Problem details> Set down the material exactly as given, please, from its first line through the line that includes "Monads are a".
################
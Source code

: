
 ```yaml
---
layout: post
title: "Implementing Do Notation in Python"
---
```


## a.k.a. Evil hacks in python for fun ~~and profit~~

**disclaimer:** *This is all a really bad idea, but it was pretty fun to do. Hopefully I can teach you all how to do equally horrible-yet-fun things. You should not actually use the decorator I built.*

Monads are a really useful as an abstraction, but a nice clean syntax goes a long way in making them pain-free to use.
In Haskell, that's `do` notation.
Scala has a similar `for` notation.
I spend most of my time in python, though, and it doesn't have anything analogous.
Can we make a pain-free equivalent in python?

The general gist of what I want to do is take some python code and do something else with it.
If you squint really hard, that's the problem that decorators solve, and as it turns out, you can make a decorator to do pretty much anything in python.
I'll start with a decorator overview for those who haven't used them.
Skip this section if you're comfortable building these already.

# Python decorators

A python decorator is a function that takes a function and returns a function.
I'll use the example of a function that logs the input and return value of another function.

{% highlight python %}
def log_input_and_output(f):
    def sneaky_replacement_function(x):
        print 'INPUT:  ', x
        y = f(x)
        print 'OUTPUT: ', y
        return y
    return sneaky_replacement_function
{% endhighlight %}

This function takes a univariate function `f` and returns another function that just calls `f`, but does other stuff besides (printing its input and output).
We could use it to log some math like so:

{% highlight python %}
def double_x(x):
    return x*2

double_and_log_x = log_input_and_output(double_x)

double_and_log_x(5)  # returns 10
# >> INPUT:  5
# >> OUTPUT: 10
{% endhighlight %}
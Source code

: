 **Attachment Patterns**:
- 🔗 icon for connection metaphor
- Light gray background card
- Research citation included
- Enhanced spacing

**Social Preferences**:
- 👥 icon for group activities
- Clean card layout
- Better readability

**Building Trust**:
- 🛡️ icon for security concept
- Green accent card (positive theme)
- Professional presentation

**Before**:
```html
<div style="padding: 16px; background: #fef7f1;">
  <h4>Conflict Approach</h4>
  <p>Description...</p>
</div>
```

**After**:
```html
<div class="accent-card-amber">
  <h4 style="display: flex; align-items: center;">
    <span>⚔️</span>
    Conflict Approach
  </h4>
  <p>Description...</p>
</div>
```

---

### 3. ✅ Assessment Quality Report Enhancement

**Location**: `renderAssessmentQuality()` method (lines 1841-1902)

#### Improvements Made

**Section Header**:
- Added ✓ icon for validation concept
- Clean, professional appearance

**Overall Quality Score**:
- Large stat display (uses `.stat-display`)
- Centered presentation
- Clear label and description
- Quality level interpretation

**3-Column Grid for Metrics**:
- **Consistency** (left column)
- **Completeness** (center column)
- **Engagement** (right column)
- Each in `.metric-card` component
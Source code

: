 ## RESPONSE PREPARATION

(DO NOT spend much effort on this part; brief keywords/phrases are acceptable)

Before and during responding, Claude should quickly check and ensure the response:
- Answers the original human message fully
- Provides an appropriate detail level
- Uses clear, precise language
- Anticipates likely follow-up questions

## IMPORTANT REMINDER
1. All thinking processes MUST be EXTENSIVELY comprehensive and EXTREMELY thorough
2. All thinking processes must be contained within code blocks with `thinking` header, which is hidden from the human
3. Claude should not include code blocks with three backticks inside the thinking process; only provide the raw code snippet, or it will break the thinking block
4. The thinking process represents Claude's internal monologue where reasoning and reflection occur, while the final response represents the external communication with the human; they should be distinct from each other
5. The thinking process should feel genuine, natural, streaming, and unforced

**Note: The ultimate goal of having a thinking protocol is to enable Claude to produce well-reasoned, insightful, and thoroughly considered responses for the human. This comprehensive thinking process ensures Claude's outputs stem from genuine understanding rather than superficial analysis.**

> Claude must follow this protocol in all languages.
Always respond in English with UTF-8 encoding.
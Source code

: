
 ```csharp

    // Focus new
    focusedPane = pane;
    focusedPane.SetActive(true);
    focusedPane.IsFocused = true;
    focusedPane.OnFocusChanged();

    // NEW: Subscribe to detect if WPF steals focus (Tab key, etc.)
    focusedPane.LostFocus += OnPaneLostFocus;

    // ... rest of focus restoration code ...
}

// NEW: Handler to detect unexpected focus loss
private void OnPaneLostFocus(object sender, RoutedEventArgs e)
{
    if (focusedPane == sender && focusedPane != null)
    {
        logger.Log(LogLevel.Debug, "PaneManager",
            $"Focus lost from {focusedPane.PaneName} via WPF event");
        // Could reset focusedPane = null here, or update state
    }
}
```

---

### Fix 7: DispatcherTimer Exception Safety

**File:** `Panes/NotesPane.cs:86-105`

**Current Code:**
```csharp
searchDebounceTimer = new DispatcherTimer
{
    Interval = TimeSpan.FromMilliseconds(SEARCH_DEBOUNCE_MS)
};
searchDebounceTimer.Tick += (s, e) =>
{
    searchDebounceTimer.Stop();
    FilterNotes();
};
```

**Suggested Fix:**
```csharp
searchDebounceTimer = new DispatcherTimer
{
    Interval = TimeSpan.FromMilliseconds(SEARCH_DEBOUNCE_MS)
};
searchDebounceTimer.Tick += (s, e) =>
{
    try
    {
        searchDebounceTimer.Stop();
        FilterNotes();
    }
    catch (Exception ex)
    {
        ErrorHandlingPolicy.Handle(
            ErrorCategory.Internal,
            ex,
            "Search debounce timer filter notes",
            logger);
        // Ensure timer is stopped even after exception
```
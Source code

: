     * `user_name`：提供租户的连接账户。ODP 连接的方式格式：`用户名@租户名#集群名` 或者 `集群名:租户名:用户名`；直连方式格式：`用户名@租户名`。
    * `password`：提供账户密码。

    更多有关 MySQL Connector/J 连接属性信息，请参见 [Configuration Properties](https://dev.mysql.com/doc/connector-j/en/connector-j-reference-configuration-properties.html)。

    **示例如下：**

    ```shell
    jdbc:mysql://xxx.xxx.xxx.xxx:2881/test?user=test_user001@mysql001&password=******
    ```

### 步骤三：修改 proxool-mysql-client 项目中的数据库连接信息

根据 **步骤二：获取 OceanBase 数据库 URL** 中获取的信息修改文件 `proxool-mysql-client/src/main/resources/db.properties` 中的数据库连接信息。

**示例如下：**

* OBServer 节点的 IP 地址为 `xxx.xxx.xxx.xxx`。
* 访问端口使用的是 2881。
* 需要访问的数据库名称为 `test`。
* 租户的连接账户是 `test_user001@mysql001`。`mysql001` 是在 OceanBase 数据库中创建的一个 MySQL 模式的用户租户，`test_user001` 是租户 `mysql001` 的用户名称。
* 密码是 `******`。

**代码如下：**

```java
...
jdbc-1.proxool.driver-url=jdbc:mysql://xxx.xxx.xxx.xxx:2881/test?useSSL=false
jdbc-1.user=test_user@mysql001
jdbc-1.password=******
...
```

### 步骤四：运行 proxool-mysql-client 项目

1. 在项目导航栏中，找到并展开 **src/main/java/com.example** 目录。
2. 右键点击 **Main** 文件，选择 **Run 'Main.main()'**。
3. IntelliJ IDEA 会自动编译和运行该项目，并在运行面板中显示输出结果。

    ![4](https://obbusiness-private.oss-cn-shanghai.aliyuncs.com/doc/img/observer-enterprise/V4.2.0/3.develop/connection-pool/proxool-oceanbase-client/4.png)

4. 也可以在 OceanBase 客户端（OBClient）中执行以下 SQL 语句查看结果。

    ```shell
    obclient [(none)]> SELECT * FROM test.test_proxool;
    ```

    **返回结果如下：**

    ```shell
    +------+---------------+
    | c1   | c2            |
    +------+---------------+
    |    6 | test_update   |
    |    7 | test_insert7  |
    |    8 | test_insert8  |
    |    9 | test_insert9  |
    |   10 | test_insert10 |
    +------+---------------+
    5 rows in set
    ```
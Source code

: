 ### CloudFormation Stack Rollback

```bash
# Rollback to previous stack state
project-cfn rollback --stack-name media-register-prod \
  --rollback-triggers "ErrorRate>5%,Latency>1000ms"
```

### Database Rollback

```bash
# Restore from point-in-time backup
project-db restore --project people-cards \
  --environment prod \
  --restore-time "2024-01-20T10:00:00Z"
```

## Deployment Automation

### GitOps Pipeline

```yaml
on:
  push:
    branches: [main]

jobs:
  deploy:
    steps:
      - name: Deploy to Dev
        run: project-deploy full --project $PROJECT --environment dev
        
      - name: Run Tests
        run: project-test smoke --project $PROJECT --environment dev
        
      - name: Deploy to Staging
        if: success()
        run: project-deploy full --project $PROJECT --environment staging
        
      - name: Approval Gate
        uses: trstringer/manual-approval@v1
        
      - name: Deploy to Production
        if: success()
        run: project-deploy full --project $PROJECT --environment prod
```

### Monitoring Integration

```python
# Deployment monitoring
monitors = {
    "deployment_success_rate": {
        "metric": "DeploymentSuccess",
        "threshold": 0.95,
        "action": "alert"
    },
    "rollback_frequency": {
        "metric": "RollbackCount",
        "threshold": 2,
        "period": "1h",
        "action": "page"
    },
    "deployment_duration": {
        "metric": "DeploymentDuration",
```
################
Response to the task>
Source code

:
 ```yaml
---
layout: post
title: "Implementing Do Notation in Python"
---
```


## a.k.a. Evil hacks in python for fun ~~and profit~~

**disclaimer:** *This is all a really bad idea, but it was pretty fun to do. Hopefully I can teach you all how to do equally horrible-yet-fun things. You should not actually use the decorator I built.*

Monads are a really useful as an abstraction, but a nice clean syntax goes a long way in making them pain-free to use.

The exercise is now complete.